Problem: Each record below is to be set down again precisely.

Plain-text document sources
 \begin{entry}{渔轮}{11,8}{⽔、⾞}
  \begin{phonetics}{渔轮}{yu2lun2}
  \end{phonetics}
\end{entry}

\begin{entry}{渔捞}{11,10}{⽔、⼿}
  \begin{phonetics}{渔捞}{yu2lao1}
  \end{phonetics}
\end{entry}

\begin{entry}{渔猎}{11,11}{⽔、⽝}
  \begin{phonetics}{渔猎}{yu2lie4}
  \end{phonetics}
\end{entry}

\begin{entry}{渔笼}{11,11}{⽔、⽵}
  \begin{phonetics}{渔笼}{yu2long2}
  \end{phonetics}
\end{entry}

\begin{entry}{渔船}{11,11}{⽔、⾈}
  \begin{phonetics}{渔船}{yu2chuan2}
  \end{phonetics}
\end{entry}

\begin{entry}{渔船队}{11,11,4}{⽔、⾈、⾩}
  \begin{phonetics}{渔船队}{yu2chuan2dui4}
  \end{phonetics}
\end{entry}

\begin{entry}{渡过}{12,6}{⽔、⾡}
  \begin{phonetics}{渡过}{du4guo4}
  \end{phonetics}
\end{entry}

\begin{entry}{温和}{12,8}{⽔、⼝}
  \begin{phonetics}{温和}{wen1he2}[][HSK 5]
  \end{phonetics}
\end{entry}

Expected output:
 \begin{entry}{渔轮}{11,8}{⽔、⾞}
  \begin{phonetics}{渔轮}{yu2lun2}
  \end{phonetics}
\end{entry}

\begin{entry}{渔捞}{11,10}{⽔、⼿}
  \begin{phonetics}{渔捞}{yu2lao1}
  \end{phonetics}
\end{entry}

\begin{entry}{渔猎}{11,11}{⽔、⽝}
  \begin{phonetics}{渔猎}{yu2lie4}
  \end{phonetics}
\end{entry}

\begin{entry}{渔笼}{11,11}{⽔、⽵}
  \begin{phonetics}{渔笼}{yu2long2}
  \end{phonetics}
\end{entry}

\begin{entry}{渔船}{11,11}{⽔、⾈}
  \begin{phonetics}{渔船}{yu2chuan2}
  \end{phonetics}
\end{entry}

\begin{entry}{渔船队}{11,11,4}{⽔、⾈、⾩}
  \begin{phonetics}{渔船队}{yu2chuan2dui4}
  \end{phonetics}
\end{entry}

\begin{entry}{渡过}{12,6}{⽔、⾡}
  \begin{phonetics}{渡过}{du4guo4}
  \end{phonetics}
\end{entry}

\begin{entry}{温和}{12,8}{⽔、⼝}
  \begin{phonetics}{温和}{wen1he2}[][HSK 5]
  \end{phonetics}
\end{entry}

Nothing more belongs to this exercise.